## Problem to work on
In the data below, find the line that contains "- URL (language)" and the line that contains "- https://github.com/aweary/ln.js (JS)". Copy both, plus every line between them, exactly.

## Data for review
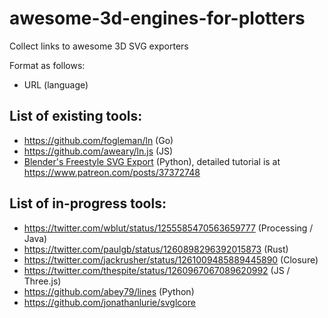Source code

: # awesome-3d-engines-for-plotters
Collect links to awesome 3D SVG exporters

Format as follows: 
- URL (language)

## List of existing tools:

- https://github.com/fogleman/ln (Go)
- https://github.com/aweary/ln.js (JS)
- [Blender's Freestyle SVG Export](https://docs.blender.org/manual/en/2.79/render/freestyle/export_svg.html) (Python), detailed tutorial is at https://www.patreon.com/posts/37372748


## List of in-progress tools:

- https://twitter.com/wblut/status/1255585470563659777 (Processing / Java)
- https://twitter.com/paulgb/status/1260898296392015873 (Rust)
- https://twitter.com/jackrusher/status/1261009485889445890 (Closure)
- https://twitter.com/thespite/status/1260967067089620992 (JS / Three.js)
- https://github.com/abey79/lines (Python)
- https://github.com/jonathanlurie/svglcore
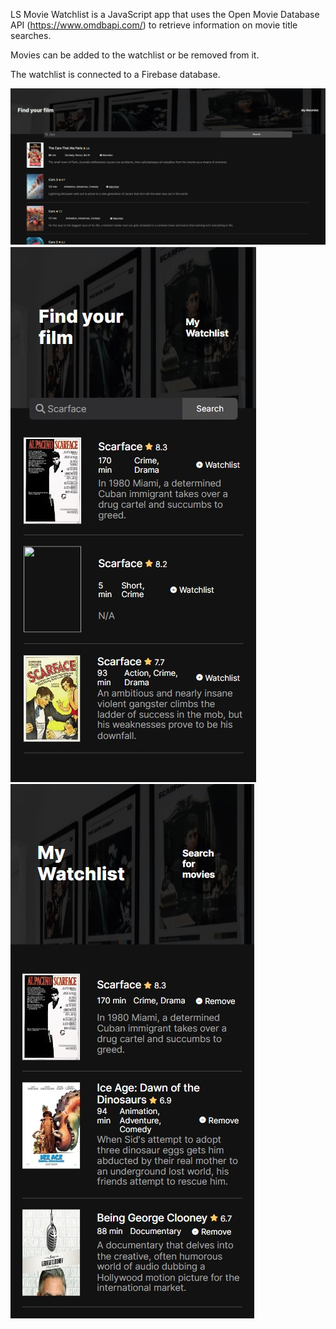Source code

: 
LS Movie Watchlist is a JavaScript app that uses the Open Movie Database API (https://www.omdbapi.com/) to retrieve information on movie title searches.

Movies can be added to the watchlist or be removed from it.

The watchlist is connected to a Firebase database.

![Desktop view](/images/DesktopView.jpg)
![Phone view](/images/PhoneView.jpg)
![Watchlist view](/images/Watchlist.jpg)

## Output for this task
- URL (language)

## List of existing tools:

- https://github.com/fogleman/ln (Go)
- https://github.com/aweary/ln.js (JS)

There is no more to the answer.